### YOUR INSTRUCTIONS
Copies of all lines that contain "工作排程器" are needed; take them from the data below.

=== WORKING DATA ===

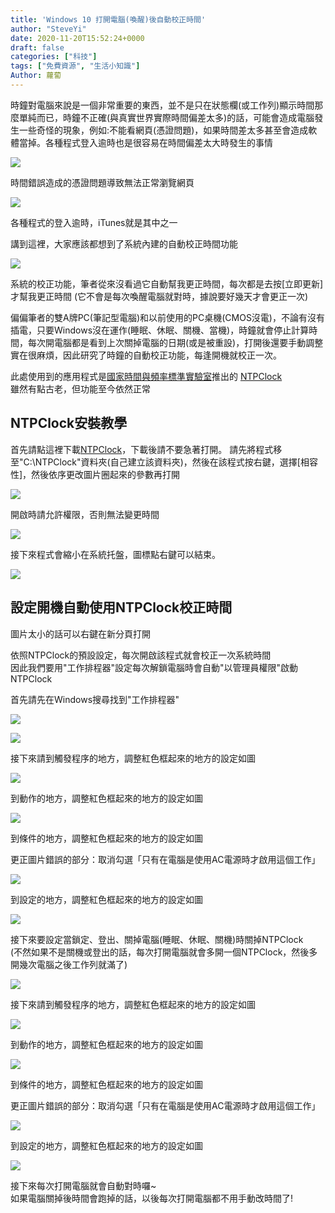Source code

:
 ```yaml
---
title: 'Windows 10 打開電腦(喚醒)後自動校正時間'
author: "SteveYi"
date: 2020-11-20T15:52:24+0000
draft: false
categories: ["科技"]
tags: ["免費資源", "生活小知識"]
Author: 蘿蔔
---
```


時鐘對電腦來說是一個非常重要的東西，並不是只在狀態欄(或工作列)顯示時間那麼單純而已，時鐘不正確(與真實世界實際時間偏差太多)的話，可能會造成電腦發生一些奇怪的現象，例如:不能看網頁(憑證問題)，如果時間差太多甚至會造成軟體當掉。各種程式登入逾時也是很容易在時間偏差太大時發生的事情

![](https://static-a1.steveyi.net/media/blog/2020112014495468.png)

時間錯誤造成的憑證問題導致無法正常瀏覽網頁

![](https://static-a1.steveyi.net/media/blog/2020112015550593.png)

各種程式的登入逾時，iTunes就是其中之一

講到這裡，大家應該都想到了系統內建的自動校正時間功能

![](https://static-a1.steveyi.net/media/blog/2020112014523058.png)

系統的校正功能，筆者從來沒看過它自動幫我更正時間，每次都是去按\[立即更新\]才幫我更正時間 (它不會是每次喚醒電腦就對時，據說要好幾天才會更正一次)

偏偏筆者的雙A牌PC(筆記型電腦)和以前使用的PC桌機(CMOS沒電)，不論有沒有插電，只要Windows沒在運作(睡眠、休眠、關機、當機)，時鐘就會停止計算時間，每次開電腦都是看到上次關掉電腦的日期(或是被重設)，打開後還要手動調整實在很麻煩，因此研究了時鐘的自動校正功能，每逢開機就校正一次。

此處使用到的應用程式是[國家時間與頻率標準實驗室](https://www.stdtime.gov.tw/chinese/home.aspx "https://www.stdtime.gov.tw/chinese/home.aspx")推出的 [NTPClock](https://www.stdtime.gov.tw/chinese/exe/NTPClock.exe "https://www.stdtime.gov.tw/chinese/exe/NTPClock.exe")  
雖然有點古老，但功能至今依然正常  

NTPClock安裝教學
------------

首先請點這裡下載[NTPClock](https://www.stdtime.gov.tw/chinese/exe/NTPClock.exe "https://www.stdtime.gov.tw/chinese/exe/NTPClock.exe")，下載後請不要急著打開。  
請先將程式移至"C:\\NTPClock"資料夾(自己建立該資料夾)，然後在該程式按右鍵，選擇\[相容性\]，然後依序更改圖片圈起來的參數再打開  

![](https://static-a1.steveyi.net/media/blog/2020112015050958.png)

開啟時請允許權限，否則無法變更時間

![](https://static-a1.steveyi.net/media/blog/2020112015075546.png)

接下來程式會縮小在系統托盤，圖標點右鍵可以結束。

![](https://static-a1.steveyi.net/media/blog/2020112015113959.png)

設定開機自動使用NTPClock校正時間
--------------------

圖片太小的話可以右鍵在新分頁打開

依照NTPClock的預設設定，每次開啟該程式就會校正一次系統時間  
因此我們要用"工作排程器"設定每次解鎖電腦時會自動"以管理員權限"啟動NTPClock

首先請先在Windows搜尋找到"工作排程器"

![](https://static-a1.steveyi.net/media/blog/2020112015162761.png)

![](https://static-a1.steveyi.net/media/blog/2020112015362266.png)

接下來請到觸發程序的地方，調整紅色框起來的地方的設定如圖

![](https://static-a1.steveyi.net/media/blog/2020112015253737.png)

到動作的地方，調整紅色框起來的地方的設定如圖

![](https://static-a1.steveyi.net/media/blog/2020112015265857.png)

到條件的地方，調整紅色框起來的地方的設定如圖

更正圖片錯誤的部分：取消勾選「只有在電腦是使用AC電源時才啟用這個工作」

![](https://static-a1.steveyi.net/media/blog/2020112015284487.png)

到設定的地方，調整紅色框起來的地方的設定如圖

![](https://static-a1.steveyi.net/media/blog/2020112015293652.png)

接下來要設定當鎖定、登出、關掉電腦(睡眠、休眠、關機)時關掉NTPClock  
(不然如果不是關機或登出的話，每次打開電腦就會多開一個NTPClock，然後多開幾次電腦之後工作列就滿了)

![](https://static-a1.steveyi.net/media/blog/2020112015394495.png)

接下來請到觸發程序的地方，調整紅色框起來的地方的設定如圖

![](https://static-a1.steveyi.net/media/blog/2020112015422241.png)

到動作的地方，調整紅色框起來的地方的設定如圖

![](https://static-a1.steveyi.net/media/blog/2020112015435684.png)

到條件的地方，調整紅色框起來的地方的設定如圖

更正圖片錯誤的部分：取消勾選「只有在電腦是使用AC電源時才啟用這個工作」

![](https://static-a1.steveyi.net/media/blog/2020112015284487.png)

到設定的地方，調整紅色框起來的地方的設定如圖

![](https://static-a1.steveyi.net/media/blog/2020112015293652.png)

接下來每次打開電腦就會自動對時囉~  
如果電腦關掉後時間會跑掉的話，以後每次打開電腦都不用手動改時間了!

===

### RESPONSE TO THIS EXERCISE
因此我們要用"工作排程器"設定每次解鎖電腦時會自動"以管理員權限"啟動NTPClock
首先請先在Windows搜尋找到"工作排程器"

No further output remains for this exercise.